> [About this exercise]: When you write out the records, keep every word exact and drop the pictures.

> [Dataset entries]:
***

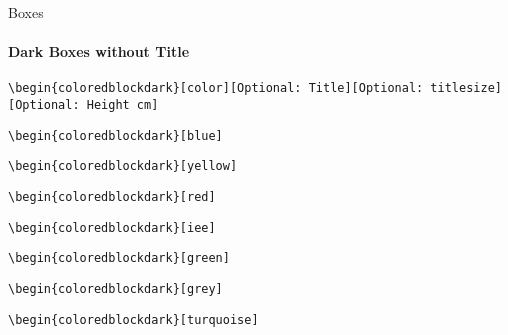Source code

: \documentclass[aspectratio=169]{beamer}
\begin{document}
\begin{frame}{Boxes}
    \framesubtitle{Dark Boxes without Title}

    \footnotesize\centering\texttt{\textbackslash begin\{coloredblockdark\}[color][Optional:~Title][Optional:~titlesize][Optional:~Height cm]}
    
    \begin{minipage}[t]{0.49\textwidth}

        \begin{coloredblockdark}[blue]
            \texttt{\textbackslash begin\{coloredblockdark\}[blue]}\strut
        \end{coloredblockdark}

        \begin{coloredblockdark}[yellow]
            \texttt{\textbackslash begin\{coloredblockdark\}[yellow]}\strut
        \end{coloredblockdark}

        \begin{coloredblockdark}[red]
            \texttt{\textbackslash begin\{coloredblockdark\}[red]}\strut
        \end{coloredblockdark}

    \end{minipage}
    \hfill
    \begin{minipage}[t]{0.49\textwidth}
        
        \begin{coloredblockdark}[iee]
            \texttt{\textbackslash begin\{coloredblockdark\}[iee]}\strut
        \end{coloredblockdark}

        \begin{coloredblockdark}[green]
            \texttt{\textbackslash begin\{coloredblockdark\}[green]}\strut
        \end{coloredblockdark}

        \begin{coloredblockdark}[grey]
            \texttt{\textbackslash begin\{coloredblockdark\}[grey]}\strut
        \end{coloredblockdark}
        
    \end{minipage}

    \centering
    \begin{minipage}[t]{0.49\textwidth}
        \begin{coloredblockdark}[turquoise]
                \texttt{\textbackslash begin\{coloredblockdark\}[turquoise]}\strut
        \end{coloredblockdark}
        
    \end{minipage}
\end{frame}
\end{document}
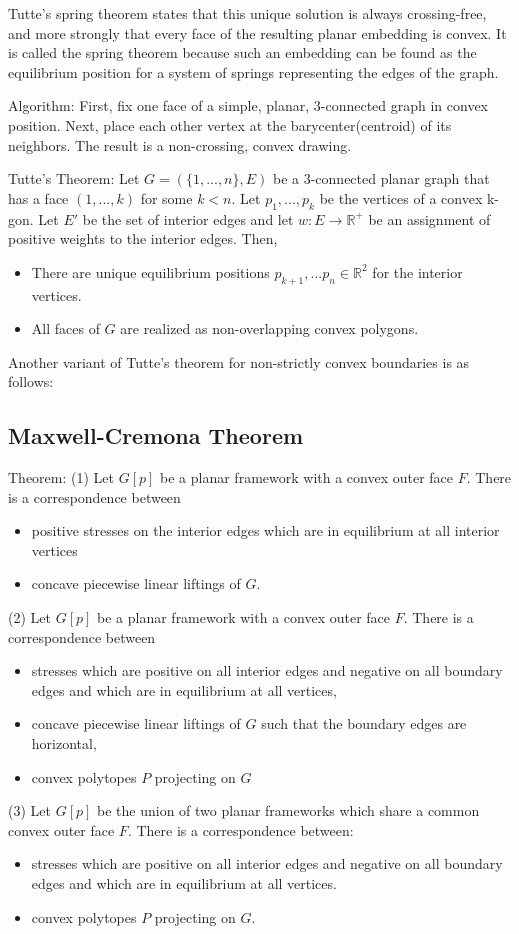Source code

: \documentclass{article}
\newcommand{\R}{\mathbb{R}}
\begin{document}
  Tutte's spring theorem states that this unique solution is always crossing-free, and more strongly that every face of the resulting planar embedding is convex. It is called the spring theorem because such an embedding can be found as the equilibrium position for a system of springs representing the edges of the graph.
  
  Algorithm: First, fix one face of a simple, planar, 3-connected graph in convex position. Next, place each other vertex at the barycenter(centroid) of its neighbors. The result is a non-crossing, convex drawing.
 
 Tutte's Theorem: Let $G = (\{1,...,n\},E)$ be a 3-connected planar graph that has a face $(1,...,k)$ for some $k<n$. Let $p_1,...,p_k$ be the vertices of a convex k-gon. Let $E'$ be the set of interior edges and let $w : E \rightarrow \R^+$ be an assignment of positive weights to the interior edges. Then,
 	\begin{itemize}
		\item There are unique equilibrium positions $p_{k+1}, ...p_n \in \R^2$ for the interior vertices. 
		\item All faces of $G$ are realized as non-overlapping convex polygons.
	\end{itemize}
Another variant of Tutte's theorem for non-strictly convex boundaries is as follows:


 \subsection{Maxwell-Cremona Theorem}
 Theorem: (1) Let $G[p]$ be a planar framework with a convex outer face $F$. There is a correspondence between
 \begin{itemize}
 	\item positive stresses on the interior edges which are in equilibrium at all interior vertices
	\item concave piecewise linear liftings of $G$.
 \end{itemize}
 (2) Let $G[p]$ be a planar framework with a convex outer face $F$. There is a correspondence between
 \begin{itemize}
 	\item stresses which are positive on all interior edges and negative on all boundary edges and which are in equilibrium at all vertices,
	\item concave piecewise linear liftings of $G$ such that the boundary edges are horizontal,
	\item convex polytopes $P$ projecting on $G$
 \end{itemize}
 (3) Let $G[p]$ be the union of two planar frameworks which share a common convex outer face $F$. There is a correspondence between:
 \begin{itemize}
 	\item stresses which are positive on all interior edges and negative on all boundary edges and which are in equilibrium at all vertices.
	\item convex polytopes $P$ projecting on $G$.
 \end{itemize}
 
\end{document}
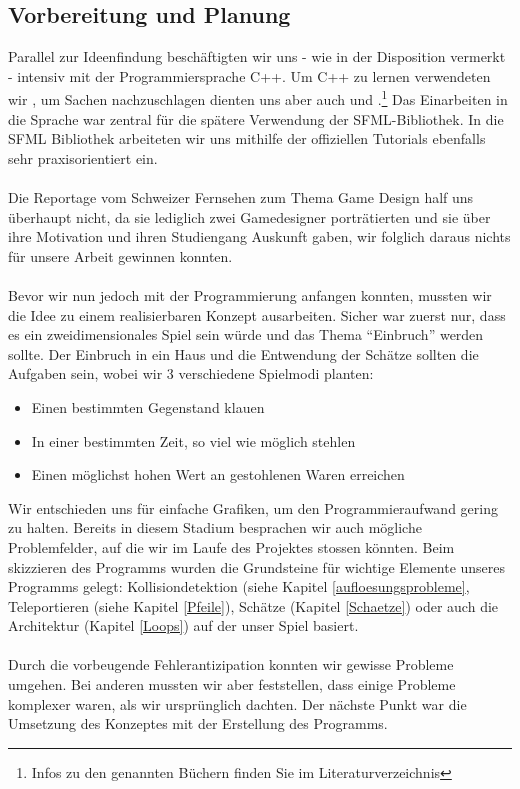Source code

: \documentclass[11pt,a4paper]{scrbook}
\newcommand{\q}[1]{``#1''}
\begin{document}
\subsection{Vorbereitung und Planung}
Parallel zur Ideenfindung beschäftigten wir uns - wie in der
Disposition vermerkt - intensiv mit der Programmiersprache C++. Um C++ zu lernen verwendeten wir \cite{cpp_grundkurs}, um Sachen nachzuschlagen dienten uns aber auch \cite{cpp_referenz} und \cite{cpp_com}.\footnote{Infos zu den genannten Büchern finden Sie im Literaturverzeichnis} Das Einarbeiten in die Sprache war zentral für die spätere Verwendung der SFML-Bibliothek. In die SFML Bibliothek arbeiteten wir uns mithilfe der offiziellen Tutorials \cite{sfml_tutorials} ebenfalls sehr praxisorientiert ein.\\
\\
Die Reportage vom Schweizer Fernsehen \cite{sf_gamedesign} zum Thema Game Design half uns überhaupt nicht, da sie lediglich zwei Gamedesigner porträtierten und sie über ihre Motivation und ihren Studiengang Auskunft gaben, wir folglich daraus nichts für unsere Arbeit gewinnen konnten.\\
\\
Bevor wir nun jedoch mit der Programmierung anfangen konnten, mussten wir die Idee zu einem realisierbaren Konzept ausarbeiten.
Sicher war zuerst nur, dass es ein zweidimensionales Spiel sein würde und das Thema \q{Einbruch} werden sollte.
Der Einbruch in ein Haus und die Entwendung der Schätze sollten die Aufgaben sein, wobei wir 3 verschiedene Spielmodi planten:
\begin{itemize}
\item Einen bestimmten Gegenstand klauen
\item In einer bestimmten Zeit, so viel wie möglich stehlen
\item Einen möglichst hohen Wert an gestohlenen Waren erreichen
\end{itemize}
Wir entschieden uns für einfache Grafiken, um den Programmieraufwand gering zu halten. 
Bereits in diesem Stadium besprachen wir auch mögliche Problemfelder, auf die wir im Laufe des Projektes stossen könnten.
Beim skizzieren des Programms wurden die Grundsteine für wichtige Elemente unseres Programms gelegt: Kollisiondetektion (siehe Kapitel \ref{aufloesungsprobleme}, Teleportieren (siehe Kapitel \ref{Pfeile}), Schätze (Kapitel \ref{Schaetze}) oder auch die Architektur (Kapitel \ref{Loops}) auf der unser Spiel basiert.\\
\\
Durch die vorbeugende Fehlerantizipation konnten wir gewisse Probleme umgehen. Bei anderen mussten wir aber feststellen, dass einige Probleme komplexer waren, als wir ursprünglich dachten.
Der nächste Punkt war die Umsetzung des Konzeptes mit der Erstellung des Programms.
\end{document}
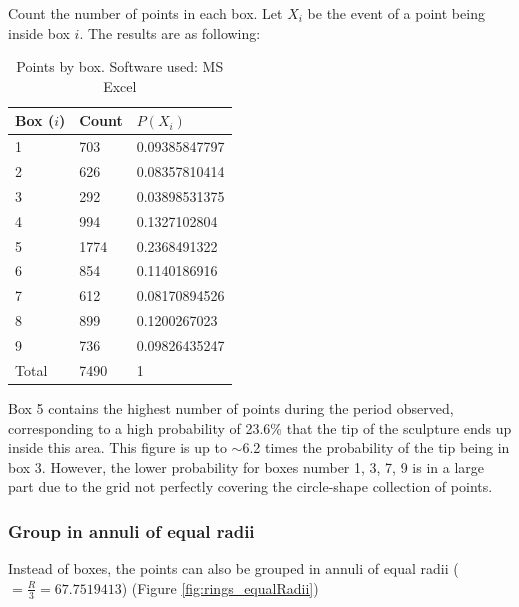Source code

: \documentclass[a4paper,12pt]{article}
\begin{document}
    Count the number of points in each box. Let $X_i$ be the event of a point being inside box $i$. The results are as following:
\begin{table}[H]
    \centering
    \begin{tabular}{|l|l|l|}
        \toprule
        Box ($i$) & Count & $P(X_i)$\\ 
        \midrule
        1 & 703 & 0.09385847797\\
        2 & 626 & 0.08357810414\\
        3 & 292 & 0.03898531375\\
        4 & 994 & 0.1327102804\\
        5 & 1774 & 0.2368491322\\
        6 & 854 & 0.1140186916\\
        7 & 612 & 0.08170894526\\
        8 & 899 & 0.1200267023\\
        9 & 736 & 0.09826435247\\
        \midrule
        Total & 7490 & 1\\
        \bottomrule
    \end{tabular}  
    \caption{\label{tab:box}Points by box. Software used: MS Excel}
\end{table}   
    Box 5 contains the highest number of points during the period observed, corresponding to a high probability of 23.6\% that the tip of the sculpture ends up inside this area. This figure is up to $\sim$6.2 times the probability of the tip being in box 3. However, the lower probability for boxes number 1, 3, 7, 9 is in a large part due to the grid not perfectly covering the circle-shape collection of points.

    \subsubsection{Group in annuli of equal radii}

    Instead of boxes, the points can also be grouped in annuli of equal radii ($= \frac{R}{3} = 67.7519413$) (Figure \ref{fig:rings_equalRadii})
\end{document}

***

> [Written answer]:
Source code

: \documentclass[aspectratio=169]{beamer}
\begin{document}
\begin{frame}{Boxes}
    \framesubtitle{Dark Boxes without Title}

    \footnotesize\centering\texttt{\textbackslash begin\{coloredblockdark\}[color][Optional:~Title][Optional:~titlesize][Optional:~Height cm]}
    
    \begin{minipage}[t]{0.49\textwidth}

        \begin{coloredblockdark}[blue]
            \texttt{\textbackslash begin\{coloredblockdark\}[blue]}\strut
        \end{coloredblockdark}

        \begin{coloredblockdark}[yellow]
            \texttt{\textbackslash begin\{coloredblockdark\}[yellow]}\strut
        \end{coloredblockdark}

        \begin{coloredblockdark}[red]
            \texttt{\textbackslash begin\{coloredblockdark\}[red]}\strut
        \end{coloredblockdark}

    \end{minipage}
    \hfill
    \begin{minipage}[t]{0.49\textwidth}
        
        \begin{coloredblockdark}[iee]
            \texttt{\textbackslash begin\{coloredblockdark\}[iee]}\strut
        \end{coloredblockdark}

        \begin{coloredblockdark}[green]
            \texttt{\textbackslash begin\{coloredblockdark\}[green]}\strut
        \end{coloredblockdark}

        \begin{coloredblockdark}[grey]
            \texttt{\textbackslash begin\{coloredblockdark\}[grey]}\strut
        \end{coloredblockdark}
        
    \end{minipage}

    \centering
    \begin{minipage}[t]{0.49\textwidth}
        \begin{coloredblockdark}[turquoise]
                \texttt{\textbackslash begin\{coloredblockdark\}[turquoise]}\strut
        \end{coloredblockdark}
        
    \end{minipage}
\end{frame}
\end{document}
Source code

: \documentclass{article}
\newcommand{\R}{\mathbb{R}}
\begin{document}
  Tutte's spring theorem states that this unique solution is always crossing-free, and more strongly that every face of the resulting planar embedding is convex. It is called the spring theorem because such an embedding can be found as the equilibrium position for a system of springs representing the edges of the graph.
  
  Algorithm: First, fix one face of a simple, planar, 3-connected graph in convex position. Next, place each other vertex at the barycenter(centroid) of its neighbors. The result is a non-crossing, convex drawing.
 
 Tutte's Theorem: Let $G = (\{1,...,n\},E)$ be a 3-connected planar graph that has a face $(1,...,k)$ for some $k<n$. Let $p_1,...,p_k$ be the vertices of a convex k-gon. Let $E'$ be the set of interior edges and let $w : E \rightarrow \R^+$ be an assignment of positive weights to the interior edges. Then,
 	\begin{itemize}
		\item There are unique equilibrium positions $p_{k+1}, ...p_n \in \R^2$ for the interior vertices. 
		\item All faces of $G$ are realized as non-overlapping convex polygons.
	\end{itemize}
Another variant of Tutte's theorem for non-strictly convex boundaries is as follows:


 \subsection{Maxwell-Cremona Theorem}
 Theorem: (1) Let $G[p]$ be a planar framework with a convex outer face $F$. There is a correspondence between
 \begin{itemize}
 	\item positive stresses on the interior edges which are in equilibrium at all interior vertices
	\item concave piecewise linear liftings of $G$.
 \end{itemize}
 (2) Let $G[p]$ be a planar framework with a convex outer face $F$. There is a correspondence between
 \begin{itemize}
 	\item stresses which are positive on all interior edges and negative on all boundary edges and which are in equilibrium at all vertices,
	\item concave piecewise linear liftings of $G$ such that the boundary edges are horizontal,
	\item convex polytopes $P$ projecting on $G$
 \end{itemize}
 (3) Let $G[p]$ be the union of two planar frameworks which share a common convex outer face $F$. There is a correspondence between:
 \begin{itemize}
 	\item stresses which are positive on all interior edges and negative on all boundary edges and which are in equilibrium at all vertices.
	\item convex polytopes $P$ projecting on $G$.
 \end{itemize}
 
\end{document}
Source code

: \documentclass[11pt,a4paper]{scrbook}
\newcommand{\q}[1]{``#1''}
\begin{document}
\subsection{Vorbereitung und Planung}
Parallel zur Ideenfindung beschäftigten wir uns - wie in der
Disposition vermerkt - intensiv mit der Programmiersprache C++. Um C++ zu lernen verwendeten wir \cite{cpp_grundkurs}, um Sachen nachzuschlagen dienten uns aber auch \cite{cpp_referenz} und \cite{cpp_com}.\footnote{Infos zu den genannten Büchern finden Sie im Literaturverzeichnis} Das Einarbeiten in die Sprache war zentral für die spätere Verwendung der SFML-Bibliothek. In die SFML Bibliothek arbeiteten wir uns mithilfe der offiziellen Tutorials \cite{sfml_tutorials} ebenfalls sehr praxisorientiert ein.\\
\\
Die Reportage vom Schweizer Fernsehen \cite{sf_gamedesign} zum Thema Game Design half uns überhaupt nicht, da sie lediglich zwei Gamedesigner porträtierten und sie über ihre Motivation und ihren Studiengang Auskunft gaben, wir folglich daraus nichts für unsere Arbeit gewinnen konnten.\\
\\
Bevor wir nun jedoch mit der Programmierung anfangen konnten, mussten wir die Idee zu einem realisierbaren Konzept ausarbeiten.
Sicher war zuerst nur, dass es ein zweidimensionales Spiel sein würde und das Thema \q{Einbruch} werden sollte.
Der Einbruch in ein Haus und die Entwendung der Schätze sollten die Aufgaben sein, wobei wir 3 verschiedene Spielmodi planten:
\begin{itemize}
\item Einen bestimmten Gegenstand klauen
\item In einer bestimmten Zeit, so viel wie möglich stehlen
\item Einen möglichst hohen Wert an gestohlenen Waren erreichen
\end{itemize}
Wir entschieden uns für einfache Grafiken, um den Programmieraufwand gering zu halten. 
Bereits in diesem Stadium besprachen wir auch mögliche Problemfelder, auf die wir im Laufe des Projektes stossen könnten.
Beim skizzieren des Programms wurden die Grundsteine für wichtige Elemente unseres Programms gelegt: Kollisiondetektion (siehe Kapitel \ref{aufloesungsprobleme}, Teleportieren (siehe Kapitel \ref{Pfeile}), Schätze (Kapitel \ref{Schaetze}) oder auch die Architektur (Kapitel \ref{Loops}) auf der unser Spiel basiert.\\
\\
Durch die vorbeugende Fehlerantizipation konnten wir gewisse Probleme umgehen. Bei anderen mussten wir aber feststellen, dass einige Probleme komplexer waren, als wir ursprünglich dachten.
Der nächste Punkt war die Umsetzung des Konzeptes mit der Erstellung des Programms.
\end{document}
Source code

: \documentclass[a4paper,12pt]{article}
\begin{document}
    Count the number of points in each box. Let $X_i$ be the event of a point being inside box $i$. The results are as following:
\begin{table}[H]
    \centering
    \begin{tabular}{|l|l|l|}
        \toprule
        Box ($i$) & Count & $P(X_i)$\\ 
        \midrule
        1 & 703 & 0.09385847797\\
        2 & 626 & 0.08357810414\\
        3 & 292 & 0.03898531375\\
        4 & 994 & 0.1327102804\\
        5 & 1774 & 0.2368491322\\
        6 & 854 & 0.1140186916\\
        7 & 612 & 0.08170894526\\
        8 & 899 & 0.1200267023\\
        9 & 736 & 0.09826435247\\
        \midrule
        Total & 7490 & 1\\
        \bottomrule
    \end{tabular}  
    \caption{\label{tab:box}Points by box. Software used: MS Excel}
\end{table}   
    Box 5 contains the highest number of points during the period observed, corresponding to a high probability of 23.6\% that the tip of the sculpture ends up inside this area. This figure is up to $\sim$6.2 times the probability of the tip being in box 3. However, the lower probability for boxes number 1, 3, 7, 9 is in a large part due to the grid not perfectly covering the circle-shape collection of points.

    \subsubsection{Group in annuli of equal radii}

    Instead of boxes, the points can also be grouped in annuli of equal radii ($= \frac{R}{3} = 67.7519413$) (Figure \ref{fig:rings_equalRadii})
\end{document}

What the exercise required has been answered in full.